• _WHAT YOU HAVE TO DO_
Every entry must be printed again exactly, with nothing left out.

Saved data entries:
╭──

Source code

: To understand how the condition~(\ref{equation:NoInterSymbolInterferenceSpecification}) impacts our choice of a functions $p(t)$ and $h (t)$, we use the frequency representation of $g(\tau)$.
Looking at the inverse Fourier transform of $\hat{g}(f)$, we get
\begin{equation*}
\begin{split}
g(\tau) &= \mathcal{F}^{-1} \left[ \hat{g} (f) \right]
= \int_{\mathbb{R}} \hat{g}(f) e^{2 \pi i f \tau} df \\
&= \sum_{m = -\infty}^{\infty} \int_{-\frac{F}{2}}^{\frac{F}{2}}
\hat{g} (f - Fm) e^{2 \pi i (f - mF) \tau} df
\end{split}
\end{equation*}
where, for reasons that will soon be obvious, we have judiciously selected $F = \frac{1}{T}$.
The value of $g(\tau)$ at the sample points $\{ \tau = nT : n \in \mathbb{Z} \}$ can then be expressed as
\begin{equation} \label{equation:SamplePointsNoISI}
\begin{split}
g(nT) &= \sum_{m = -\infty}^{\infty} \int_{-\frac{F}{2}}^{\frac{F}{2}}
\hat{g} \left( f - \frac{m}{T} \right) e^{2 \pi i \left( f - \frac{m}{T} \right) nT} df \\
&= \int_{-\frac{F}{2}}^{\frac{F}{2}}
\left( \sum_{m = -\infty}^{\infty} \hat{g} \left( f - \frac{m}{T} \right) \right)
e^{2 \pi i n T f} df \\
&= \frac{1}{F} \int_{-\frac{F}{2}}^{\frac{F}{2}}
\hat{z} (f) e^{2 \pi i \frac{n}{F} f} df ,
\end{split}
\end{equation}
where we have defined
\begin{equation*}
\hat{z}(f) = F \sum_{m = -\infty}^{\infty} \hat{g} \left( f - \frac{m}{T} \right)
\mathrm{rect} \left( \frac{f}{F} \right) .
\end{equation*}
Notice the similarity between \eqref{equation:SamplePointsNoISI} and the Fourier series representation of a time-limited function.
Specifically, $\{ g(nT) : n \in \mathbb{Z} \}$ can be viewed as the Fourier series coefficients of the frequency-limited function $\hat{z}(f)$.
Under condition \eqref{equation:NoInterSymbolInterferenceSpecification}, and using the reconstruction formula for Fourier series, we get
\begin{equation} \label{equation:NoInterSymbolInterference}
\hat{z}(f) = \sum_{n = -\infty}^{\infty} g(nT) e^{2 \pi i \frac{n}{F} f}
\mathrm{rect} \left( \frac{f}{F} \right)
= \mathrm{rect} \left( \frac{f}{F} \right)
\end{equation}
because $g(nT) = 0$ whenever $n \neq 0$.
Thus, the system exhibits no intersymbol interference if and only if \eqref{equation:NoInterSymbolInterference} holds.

╰──

• _FINISHED TASK_
Source code

: To understand how the condition~(\ref{equation:NoInterSymbolInterferenceSpecification}) impacts our choice of a functions $p(t)$ and $h (t)$, we use the frequency representation of $g(\tau)$.
Looking at the inverse Fourier transform of $\hat{g}(f)$, we get
\begin{equation*}
\begin{split}
g(\tau) &= \mathcal{F}^{-1} \left[ \hat{g} (f) \right]
= \int_{\mathbb{R}} \hat{g}(f) e^{2 \pi i f \tau} df \\
&= \sum_{m = -\infty}^{\infty} \int_{-\frac{F}{2}}^{\frac{F}{2}}
\hat{g} (f - Fm) e^{2 \pi i (f - mF) \tau} df
\end{split}
\end{equation*}
where, for reasons that will soon be obvious, we have judiciously selected $F = \frac{1}{T}$.
The value of $g(\tau)$ at the sample points $\{ \tau = nT : n \in \mathbb{Z} \}$ can then be expressed as
\begin{equation} \label{equation:SamplePointsNoISI}
\begin{split}
g(nT) &= \sum_{m = -\infty}^{\infty} \int_{-\frac{F}{2}}^{\frac{F}{2}}
\hat{g} \left( f - \frac{m}{T} \right) e^{2 \pi i \left( f - \frac{m}{T} \right) nT} df \\
&= \int_{-\frac{F}{2}}^{\frac{F}{2}}
\left( \sum_{m = -\infty}^{\infty} \hat{g} \left( f - \frac{m}{T} \right) \right)
e^{2 \pi i n T f} df \\
&= \frac{1}{F} \int_{-\frac{F}{2}}^{\frac{F}{2}}
\hat{z} (f) e^{2 \pi i \frac{n}{F} f} df ,
\end{split}
\end{equation}
where we have defined
\begin{equation*}
\hat{z}(f) = F \sum_{m = -\infty}^{\infty} \hat{g} \left( f - \frac{m}{T} \right)
\mathrm{rect} \left( \frac{f}{F} \right) .
\end{equation*}
Notice the similarity between \eqref{equation:SamplePointsNoISI} and the Fourier series representation of a time-limited function.
Specifically, $\{ g(nT) : n \in \mathbb{Z} \}$ can be viewed as the Fourier series coefficients of the frequency-limited function $\hat{z}(f)$.
Under condition \eqref{equation:NoInterSymbolInterferenceSpecification}, and using the reconstruction formula for Fourier series, we get
\begin{equation} \label{equation:NoInterSymbolInterference}
\hat{z}(f) = \sum_{n = -\infty}^{\infty} g(nT) e^{2 \pi i \frac{n}{F} f}
\mathrm{rect} \left( \frac{f}{F} \right)
= \mathrm{rect} \left( \frac{f}{F} \right)
\end{equation}
because $g(nT) = 0$ whenever $n \neq 0$.
Thus, the system exhibits no intersymbol interference if and only if \eqref{equation:NoInterSymbolInterference} holds.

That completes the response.